Previous observations regarding the concentrations of significant electrolytes (Na, K, and Cl−) under HS suggested no changes, and, therefore, no losses of electrolytes were determined [23]. However, our results suggest otherwise—although such losses did not significantly affect all the studied parameters. Acute and chronic HS reduces metabolic rate, causes metabolism disorders, acute phase response, and respiratory alkalosis that might affect the electrolyte balance of pigs [11,46,47,48]. The concentration of plasma Cl− obtained from pigs under HS + fed basal diet (HC) was significantly reduced (p < 0.01) and is below the reference range in pigs (94-106 mmol/l) [49], regardless of the duration of exposure, which is in contrast to the results observed by Pearce et al. [5] in pigs exposed to acute HS (2–6 h). Moreover, it was also reported that one to three-day HS exposure led to significant changes in plasma Cl− concentration in pigs. However, after 7 days and 28 days, similar electrolyte concentrations were observed between pigs under HS and thermal comfort [50,51]. Such discrepancies might be due to the pigs’ blood pH changes. Progressive alkalinity of the pigs’ blood pH was reported in response to HS. Such a condition can cause metabolic alkalosis, one of the major causes of the reduction in Cl− concentration of the blood [11,48,52]. Another possibility is the HS-induced hepatic cellular apoptosis, which can affect the regulation of blood Cl− by the liver [53]. Supplementation of dietary antioxidants (vitamins and micro-minerals) has shown significant improvement on some of the blood biochemical parameters of pigs under various stressors [15,29,38,54]. In our study, the concentration of Cl− was significantly improved (p < 0.01) in HT2 pigs after 7 days of exposure, and slight improvements were also observed after 21 days.
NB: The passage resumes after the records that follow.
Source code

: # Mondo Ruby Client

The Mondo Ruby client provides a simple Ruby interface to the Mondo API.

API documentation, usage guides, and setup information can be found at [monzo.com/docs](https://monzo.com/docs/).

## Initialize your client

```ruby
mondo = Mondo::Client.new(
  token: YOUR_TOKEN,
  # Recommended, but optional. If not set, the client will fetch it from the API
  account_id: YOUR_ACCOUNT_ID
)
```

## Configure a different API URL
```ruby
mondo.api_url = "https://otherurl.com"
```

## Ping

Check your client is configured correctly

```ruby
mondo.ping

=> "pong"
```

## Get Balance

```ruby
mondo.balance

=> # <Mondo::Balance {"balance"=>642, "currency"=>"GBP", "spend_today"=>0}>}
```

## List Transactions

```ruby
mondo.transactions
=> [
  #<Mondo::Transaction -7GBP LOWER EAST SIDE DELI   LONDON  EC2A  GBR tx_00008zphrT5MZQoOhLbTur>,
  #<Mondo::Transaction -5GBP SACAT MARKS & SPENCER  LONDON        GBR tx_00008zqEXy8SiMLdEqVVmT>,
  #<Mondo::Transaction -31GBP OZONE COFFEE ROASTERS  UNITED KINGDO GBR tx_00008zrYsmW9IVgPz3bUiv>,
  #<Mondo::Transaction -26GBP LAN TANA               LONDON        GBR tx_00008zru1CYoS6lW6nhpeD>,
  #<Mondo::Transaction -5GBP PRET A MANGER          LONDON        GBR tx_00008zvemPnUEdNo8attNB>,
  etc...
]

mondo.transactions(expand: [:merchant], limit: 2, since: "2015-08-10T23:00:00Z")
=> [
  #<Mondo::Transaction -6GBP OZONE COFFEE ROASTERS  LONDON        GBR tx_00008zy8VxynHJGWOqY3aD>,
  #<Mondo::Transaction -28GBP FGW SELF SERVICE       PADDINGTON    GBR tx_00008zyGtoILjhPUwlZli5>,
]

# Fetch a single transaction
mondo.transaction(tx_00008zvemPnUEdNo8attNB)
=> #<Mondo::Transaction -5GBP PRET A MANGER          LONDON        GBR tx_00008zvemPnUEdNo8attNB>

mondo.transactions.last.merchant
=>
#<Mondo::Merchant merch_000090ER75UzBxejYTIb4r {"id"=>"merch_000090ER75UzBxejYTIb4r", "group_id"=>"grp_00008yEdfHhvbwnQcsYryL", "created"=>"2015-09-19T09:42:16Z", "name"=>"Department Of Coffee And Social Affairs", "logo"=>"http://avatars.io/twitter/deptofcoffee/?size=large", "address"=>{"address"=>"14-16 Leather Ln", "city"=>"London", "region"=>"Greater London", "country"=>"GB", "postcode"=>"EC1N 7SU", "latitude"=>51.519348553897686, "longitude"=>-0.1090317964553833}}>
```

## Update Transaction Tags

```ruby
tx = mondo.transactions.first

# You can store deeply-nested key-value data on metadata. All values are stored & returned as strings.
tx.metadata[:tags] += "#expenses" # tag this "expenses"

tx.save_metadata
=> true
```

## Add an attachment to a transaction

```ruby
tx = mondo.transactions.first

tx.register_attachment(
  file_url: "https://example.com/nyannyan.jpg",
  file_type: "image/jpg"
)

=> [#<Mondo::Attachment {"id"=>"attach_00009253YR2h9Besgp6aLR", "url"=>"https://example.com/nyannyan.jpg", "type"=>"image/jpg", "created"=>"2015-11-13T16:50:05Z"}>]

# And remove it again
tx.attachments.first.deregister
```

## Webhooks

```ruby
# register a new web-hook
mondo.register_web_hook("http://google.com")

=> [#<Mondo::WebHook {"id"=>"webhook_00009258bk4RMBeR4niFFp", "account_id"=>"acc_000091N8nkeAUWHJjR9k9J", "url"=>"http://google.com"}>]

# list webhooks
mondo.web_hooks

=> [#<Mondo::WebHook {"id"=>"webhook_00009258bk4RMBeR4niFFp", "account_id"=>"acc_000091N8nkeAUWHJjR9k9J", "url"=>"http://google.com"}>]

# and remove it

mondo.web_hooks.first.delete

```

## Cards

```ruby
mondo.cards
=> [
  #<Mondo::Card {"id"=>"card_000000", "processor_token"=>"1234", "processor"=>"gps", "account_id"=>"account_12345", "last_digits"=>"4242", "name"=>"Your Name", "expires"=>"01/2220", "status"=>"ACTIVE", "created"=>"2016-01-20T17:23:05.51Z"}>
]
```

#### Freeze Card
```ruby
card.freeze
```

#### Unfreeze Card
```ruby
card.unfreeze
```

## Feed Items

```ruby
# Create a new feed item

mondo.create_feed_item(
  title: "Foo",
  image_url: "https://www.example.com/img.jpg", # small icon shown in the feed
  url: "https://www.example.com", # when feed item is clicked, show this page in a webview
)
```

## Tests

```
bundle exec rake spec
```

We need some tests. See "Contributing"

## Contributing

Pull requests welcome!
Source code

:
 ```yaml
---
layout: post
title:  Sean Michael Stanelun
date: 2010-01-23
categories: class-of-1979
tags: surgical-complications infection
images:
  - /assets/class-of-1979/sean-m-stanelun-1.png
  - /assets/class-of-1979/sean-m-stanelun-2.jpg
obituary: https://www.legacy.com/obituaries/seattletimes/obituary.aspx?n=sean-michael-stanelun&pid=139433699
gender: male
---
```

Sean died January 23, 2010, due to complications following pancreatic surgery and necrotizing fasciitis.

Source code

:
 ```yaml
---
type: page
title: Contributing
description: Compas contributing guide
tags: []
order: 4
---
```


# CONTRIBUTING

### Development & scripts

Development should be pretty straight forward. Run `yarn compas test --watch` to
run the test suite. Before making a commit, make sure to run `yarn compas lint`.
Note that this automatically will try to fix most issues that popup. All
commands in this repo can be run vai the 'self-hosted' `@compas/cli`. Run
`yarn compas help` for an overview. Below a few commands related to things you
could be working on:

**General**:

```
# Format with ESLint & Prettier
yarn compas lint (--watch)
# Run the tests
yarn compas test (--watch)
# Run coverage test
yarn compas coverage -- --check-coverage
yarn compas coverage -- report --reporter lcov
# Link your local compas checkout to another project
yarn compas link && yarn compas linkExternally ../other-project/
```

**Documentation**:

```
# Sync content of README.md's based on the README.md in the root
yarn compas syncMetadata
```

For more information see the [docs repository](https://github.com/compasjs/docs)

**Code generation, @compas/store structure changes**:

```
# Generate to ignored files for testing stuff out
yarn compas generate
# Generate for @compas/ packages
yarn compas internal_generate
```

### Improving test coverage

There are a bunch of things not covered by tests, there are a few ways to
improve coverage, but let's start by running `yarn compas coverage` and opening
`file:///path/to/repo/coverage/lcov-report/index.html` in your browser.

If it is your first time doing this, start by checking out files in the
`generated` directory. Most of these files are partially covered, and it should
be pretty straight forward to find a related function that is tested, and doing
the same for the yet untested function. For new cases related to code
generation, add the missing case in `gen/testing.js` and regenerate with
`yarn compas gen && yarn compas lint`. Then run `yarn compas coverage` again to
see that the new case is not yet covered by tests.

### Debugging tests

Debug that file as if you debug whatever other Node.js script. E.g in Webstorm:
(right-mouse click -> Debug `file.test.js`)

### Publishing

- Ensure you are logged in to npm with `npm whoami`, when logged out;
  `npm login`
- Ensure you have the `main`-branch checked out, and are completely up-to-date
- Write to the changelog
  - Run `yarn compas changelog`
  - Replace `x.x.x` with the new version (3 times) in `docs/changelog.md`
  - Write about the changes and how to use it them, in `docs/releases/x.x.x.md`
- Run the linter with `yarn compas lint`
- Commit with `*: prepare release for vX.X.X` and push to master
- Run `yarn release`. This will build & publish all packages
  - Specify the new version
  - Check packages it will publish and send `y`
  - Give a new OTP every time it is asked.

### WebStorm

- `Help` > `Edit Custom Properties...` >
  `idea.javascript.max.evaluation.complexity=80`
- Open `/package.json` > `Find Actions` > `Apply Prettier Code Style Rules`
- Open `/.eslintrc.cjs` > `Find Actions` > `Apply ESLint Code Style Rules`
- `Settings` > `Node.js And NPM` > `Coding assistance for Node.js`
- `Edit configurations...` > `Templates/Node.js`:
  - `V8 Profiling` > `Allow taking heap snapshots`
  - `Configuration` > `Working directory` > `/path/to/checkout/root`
This observation might be due to the capability of vitamins and minerals to improve the regulation of the pigs’ blood pH under HS and mitigate its adverse effect on the pigs’ liver. High-level vitamin E and selenium supplementation reportedly improved blood pH in pigs kept at high ambient temperatures [15,19]. Moreover, as observed by Liu et al. [55], supplementation of organic selenium beyond nutrient requirements (0.4 and 0.6 mg/kg in the diet) alleviated the adverse effects of chronic HS in pig liver.

5. Conclusions

Our study indicates that the deleterious effect of HS on the digestibility of minerals was not exhibited by the pigs used in the experiment. Supplementation of high vitamin and micro-mineral levels improved the digestibility of minerals (Ca, P, Na, Se, and Zn) in pigs, despite exposure to high ambient temperatures. HS causes a significant reduction in the plasma concentration of Cl− in both short- and long-term chronic heat stress, indicating an imbalance.